- [THE PROBLEM]:
Return each line of the data below that contains the string "Layout".

- [INFORMATION]:
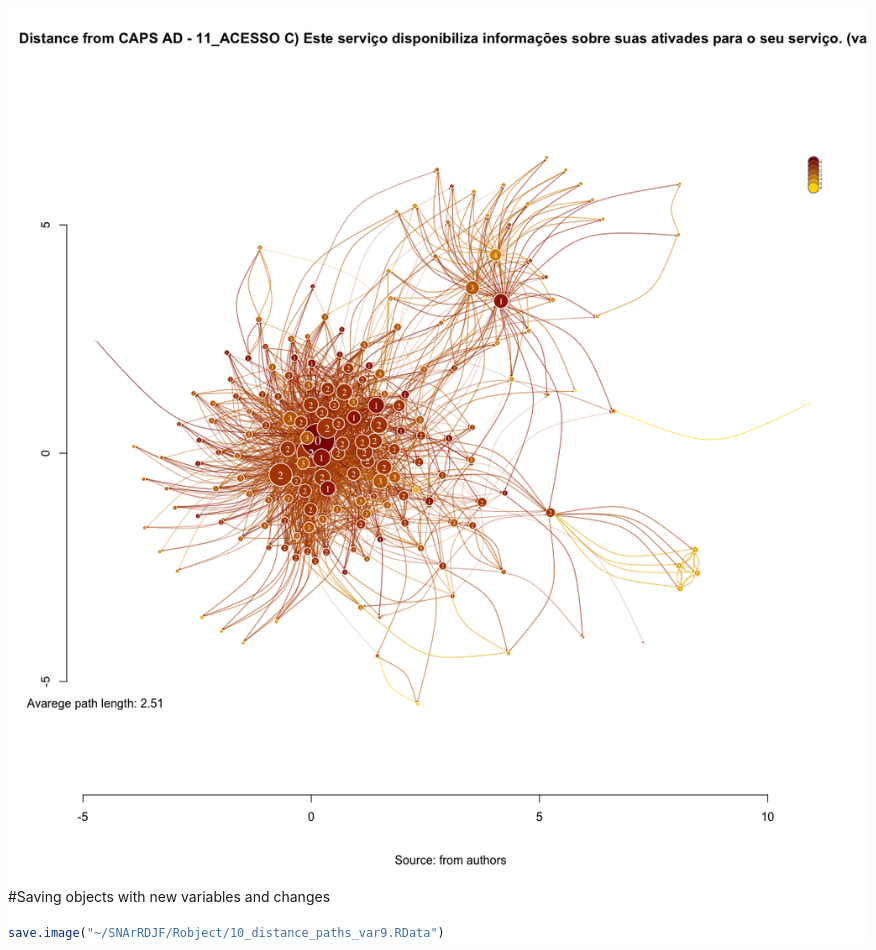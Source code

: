 ![](11_ACESSO_C_disponibiliza_informações_10_distance_paths_files/figure-html/unnamed-chunk-21-1.png)

#Saving objects with new variables and changes

```r
save.image("~/SNArRDJF/Robject/10_distance_paths_var9.RData") 
```

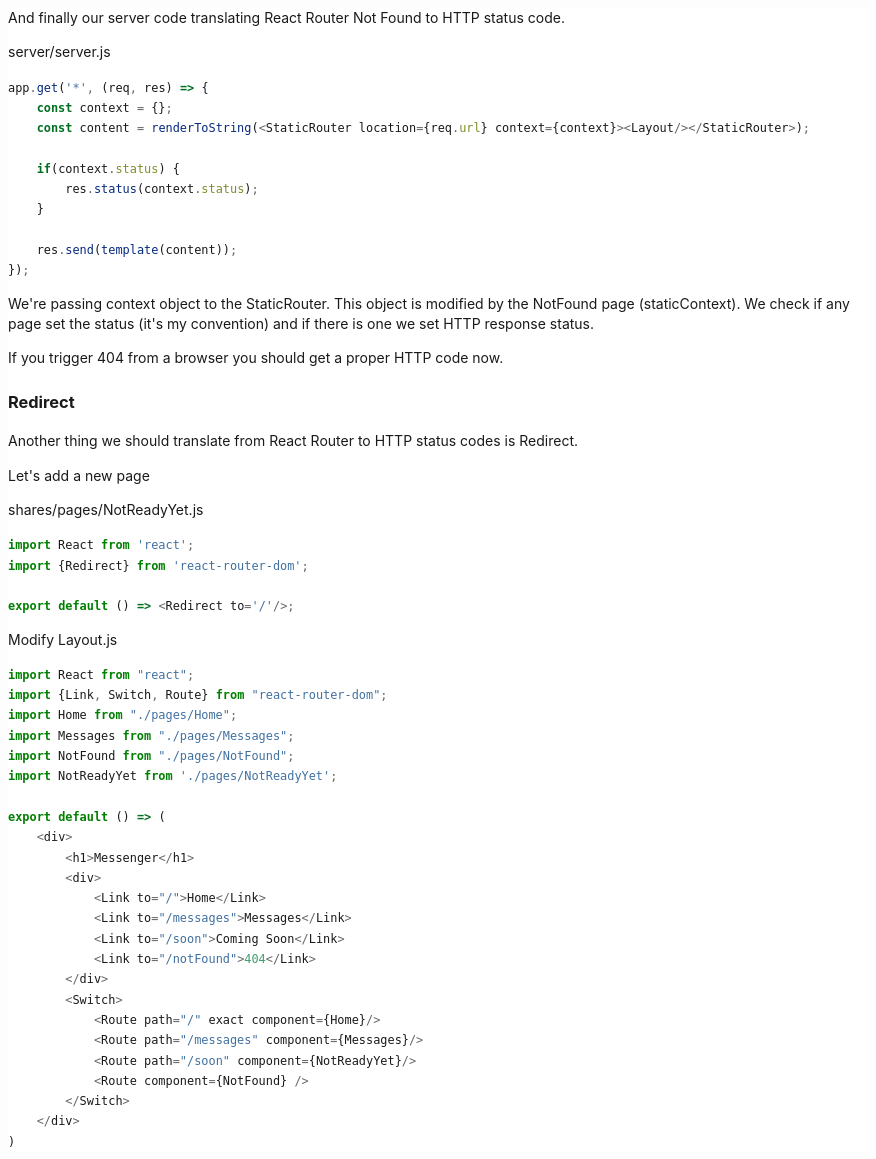 And finally our server code translating React Router Not Found to HTTP status code.


server/server.js
```javascript
app.get('*', (req, res) => {
    const context = {};
    const content = renderToString(<StaticRouter location={req.url} context={context}><Layout/></StaticRouter>);

    if(context.status) {
        res.status(context.status);
    }

    res.send(template(content));
});
```
We're passing context object to the StaticRouter. This object is modified
by the NotFound page (staticContext). We check if any page set the status (it's my convention)
and if there is one we set HTTP response status.

If you trigger 404 from a browser you should get a proper HTTP code now.

### Redirect

Another thing we should translate from React Router to HTTP status codes is Redirect.

Let's add a new page

shares/pages/NotReadyYet.js
```javascript
import React from 'react';
import {Redirect} from 'react-router-dom';

export default () => <Redirect to='/'/>;
```

Modify Layout.js
```javascript
import React from "react";
import {Link, Switch, Route} from "react-router-dom";
import Home from "./pages/Home";
import Messages from "./pages/Messages";
import NotFound from "./pages/NotFound";
import NotReadyYet from './pages/NotReadyYet';

export default () => (
    <div>
        <h1>Messenger</h1>
        <div>
            <Link to="/">Home</Link>
            <Link to="/messages">Messages</Link>
            <Link to="/soon">Coming Soon</Link>
            <Link to="/notFound">404</Link>
        </div>
        <Switch>
            <Route path="/" exact component={Home}/>
            <Route path="/messages" component={Messages}/>
            <Route path="/soon" component={NotReadyYet}/>
            <Route component={NotFound} />
        </Switch>
    </div>
)
```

- [REPLY]:
    const content = renderToString(<StaticRouter location={req.url} context={context}><Layout/></StaticRouter>);
Modify Layout.js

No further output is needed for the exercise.